Go through the material below and count the lines with the string "Clique"; the number is the whole answer.
── EXERCISE INPUT
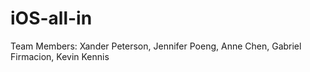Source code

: # iOS-all-in

Team Members: Xander Peterson, Jennifer Poeng, Anne Chen, Gabriel Firmacion, Kevin Kennis
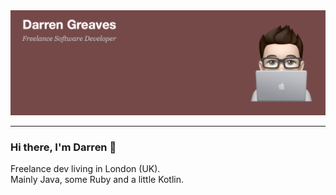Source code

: 
<img src="https://raw.githubusercontent.com/boncey/boncey/master/github-banner.png"/>

<hr>

### Hi there, I'm Darren 👋

Freelance dev living in London (UK).  
Mainly Java, some Ruby and a little Kotlin.
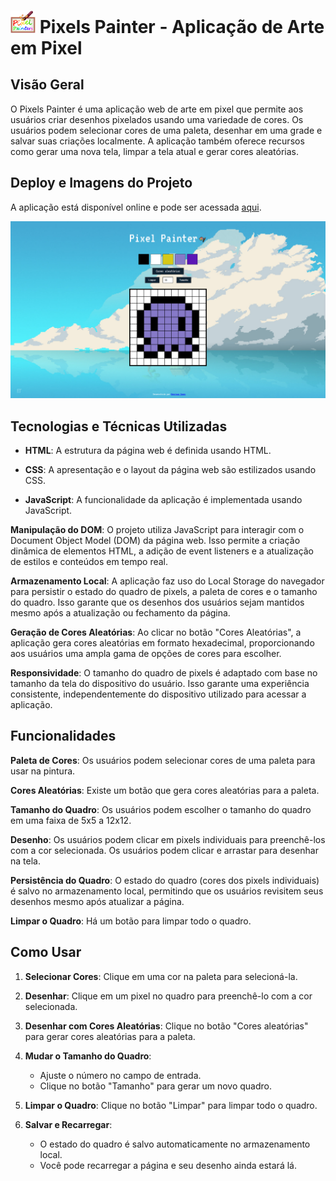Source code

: # <img src="./img/Pixel_Painters.webp" alt="Imagem 1 - Página Inicial" width="40"/> Pixels Painter - Aplicação de Arte em Pixel

## Visão Geral

O Pixels Painter é uma aplicação web de arte em pixel que permite aos usuários criar desenhos pixelados usando uma variedade de cores. Os usuários podem selecionar cores de uma paleta, desenhar em uma grade e salvar suas criações localmente. A aplicação também oferece recursos como gerar uma nova tela, limpar a tela atual e gerar cores aleatórias.

## Deploy e Imagens do Projeto

A aplicação está disponível online e pode ser acessada [aqui](https://pixel-painter-gamma.vercel.app/).

![Imagem 1 - Página Inicial](./img/Demonstração.png)

## Tecnologias e Técnicas Utilizadas

- **HTML**: A estrutura da página web é definida usando HTML.

- **CSS**: A apresentação e o layout da página web são estilizados usando CSS.

- **JavaScript**: A funcionalidade da aplicação é implementada usando JavaScript.
 
**Manipulação do DOM**: O projeto utiliza JavaScript para interagir com o Document Object Model (DOM) da página web. Isso permite a criação dinâmica de elementos HTML, a adição de event listeners e a atualização de estilos e conteúdos em tempo real.

**Armazenamento Local**: A aplicação faz uso do Local Storage do navegador para persistir o estado do quadro de pixels, a paleta de cores e o tamanho do quadro. Isso garante que os desenhos dos usuários sejam mantidos mesmo após a atualização ou fechamento da página.

**Geração de Cores Aleatórias**: Ao clicar no botão "Cores Aleatórias", a aplicação gera cores aleatórias em formato hexadecimal, proporcionando aos usuários uma ampla gama de opções de cores para escolher.

**Responsividade**: O tamanho do quadro de pixels é adaptado com base no tamanho da tela do dispositivo do usuário. Isso garante uma experiência consistente, independentemente do dispositivo utilizado para acessar a aplicação.

## Funcionalidades

**Paleta de Cores**: Os usuários podem selecionar cores de uma paleta para usar na pintura.

**Cores Aleatórias**: Existe um botão que gera cores aleatórias para a paleta.

**Tamanho do Quadro**: Os usuários podem escolher o tamanho do quadro em uma faixa de 5x5 a 12x12.

**Desenho**: Os usuários podem clicar em pixels individuais para preenchê-los com a cor selecionada. Os usuários podem clicar e arrastar para desenhar na tela.

**Persistência do Quadro**: O estado do quadro (cores dos pixels individuais) é salvo no armazenamento local, permitindo que os usuários revisitem seus desenhos mesmo após atualizar a página.

**Limpar o Quadro**: Há um botão para limpar todo o quadro.

## Como Usar

1. **Selecionar Cores**: Clique em uma cor na paleta para selecioná-la.

2. **Desenhar**: Clique em um pixel no quadro para preenchê-lo com a cor selecionada.

3. **Desenhar com Cores Aleatórias**: Clique no botão "Cores aleatórias" para gerar cores aleatórias para a paleta.

4. **Mudar o Tamanho do Quadro**:
   - Ajuste o número no campo de entrada.
   - Clique no botão "Tamanho" para gerar um novo quadro.

5. **Limpar o Quadro**: Clique no botão "Limpar" para limpar todo o quadro.

6. **Salvar e Recarregar**:
   - O estado do quadro é salvo automaticamente no armazenamento local.
   - Você pode recarregar a página e seu desenho ainda estará lá.
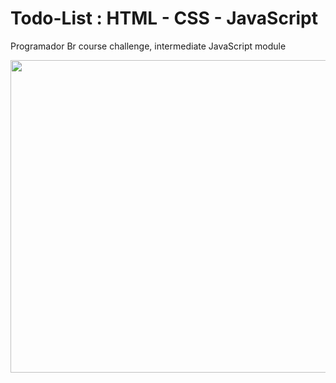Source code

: # Todo-List : HTML - CSS - JavaScript
Programador Br course challenge, intermediate JavaScript module

<div align="center">
<img src="https://user-images.githubusercontent.com/77081114/146275203-1881be1d-8650-48ed-b2d7-e203b9d8bf4d.png" width="1000px" height="500px" />
  </div>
────
» SOLUTION BELOW
5